* THE PROBLEM
Scan the lines below for the word "image". Copy each line you find it in.
(THE DATA begins)
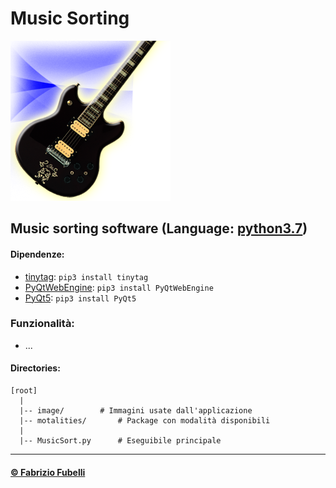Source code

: # Music Sorting
![image](image/icon.png)

## Music sorting software (Language: [python3.7](https://www.python.org/downloads/))

#### Dipendenze:
 - [tinytag](https://pypi.org/project/tinytag/): `pip3 install tinytag`
 - [PyQtWebEngine](https://pypi.org/project/PyQtWebEngine/): `pip3 install PyQtWebEngine`
 - [PyQt5](https://pypi.org/project/PyQt5/): `pip3 install PyQt5`

### Funzionalità:
 - ...

#### Directories:
```
[root]
  |
  |-- image/		# Immagini usate dall'applicazione
  |-- motalities/      	# Package con modalità disponibili
  |
  |-- MusicSort.py   	# Eseguibile principale
```

<hr/>

#### [© Fabrizio Fubelli](https://it.linkedin.com/in/fabrizio-fubelli)
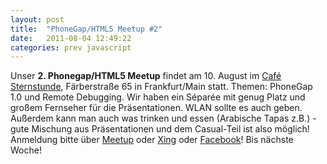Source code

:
 ```yaml
---
layout: post
title:  "PhoneGap/HTML5 Meetup #2"
date:   2011-08-04 12:49:22
categories: prev javascript
---
```

Unser **2. Phonegap/HTML5 Meetup** findet am 10. August im [Café Sternstunde][1], Färberstraße 65 in Frankfurt/Main statt. Themen: PhoneGap 1.0 und Remote Debugging. Wir haben ein Séparée mit genug Platz und großem Fernseher für die Präsentationen. WLAN sollte es auch geben. Außerdem kann man auch was trinken und essen (Arabische Tapas z.B.) - gute Mischung aus Präsentationen und dem Casual-Teil ist also möglich! Anmeldung bitte über <a href="http://www.meetup.com/PhoneGap-HTML5-Meetup-Rhein-Main/events/27928361/" target="_blank">Meetup</a> oder <a href="https://www.xing.com/events/phonegap-html5-meetup-2-797984" target="_blank">Xing</a> oder <a href="http://www.facebook.com/event.php?eid=257455647599484" target="_blank">Facebook</a>! Bis nächste Woche!

[1]: http://www.sternstunde-ffm.de/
(THE DATA ends)
* EXERCISE RESULT
![image](image/icon.png)
  |-- image/		# Immagini usate dall'applicazione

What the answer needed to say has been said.